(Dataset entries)

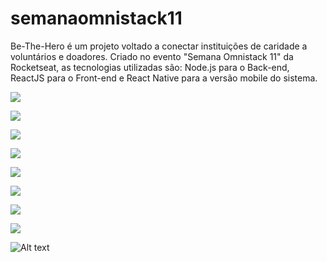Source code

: # semanaomnistack11
Be-The-Hero é um projeto voltado a conectar instituições de caridade a voluntários e doadores.
Criado no evento "Semana Omnistack 11" da Rocketseat, as tecnologias utilizadas são: Node.js para o Back-end, ReactJS para o Front-end e React Native para a versão mobile do sistema.

![](/screenshots/01-01.jpg?raw=true)

![](/screenshots/01-02.jpg?raw=true)

![](/screenshots/01-03.jpg?raw=true)

![](/screenshots/02-01.jpg?raw=true)

![](/screenshots/02-02.jpg?raw=true)

![](/screenshots/02-03.jpg?raw=true)

![](/screenshots/02-04.jpg?raw=true)

![](/screenshots/02-05.jpg?raw=true)

![Alt text](/screenshots/02-06.jpg?raw=true)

** Problem statement **
Since the copy must exclude the pictures, transcribe only the text of the records, word for word.

** Response for this exercise **
Source code

: # semanaomnistack11
Be-The-Hero é um projeto voltado a conectar instituições de caridade a voluntários e doadores.
Criado no evento "Semana Omnistack 11" da Rocketseat, as tecnologias utilizadas são: Node.js para o Back-end, ReactJS para o Front-end e React Native para a versão mobile do sistema.

![](/screenshots/01-01.jpg?raw=true)

![](/screenshots/01-02.jpg?raw=true)

![](/screenshots/01-03.jpg?raw=true)

![](/screenshots/02-01.jpg?raw=true)

![](/screenshots/02-02.jpg?raw=true)

![](/screenshots/02-03.jpg?raw=true)

![](/screenshots/02-04.jpg?raw=true)

![](/screenshots/02-05.jpg?raw=true)

![Alt text](/screenshots/02-06.jpg?raw=true)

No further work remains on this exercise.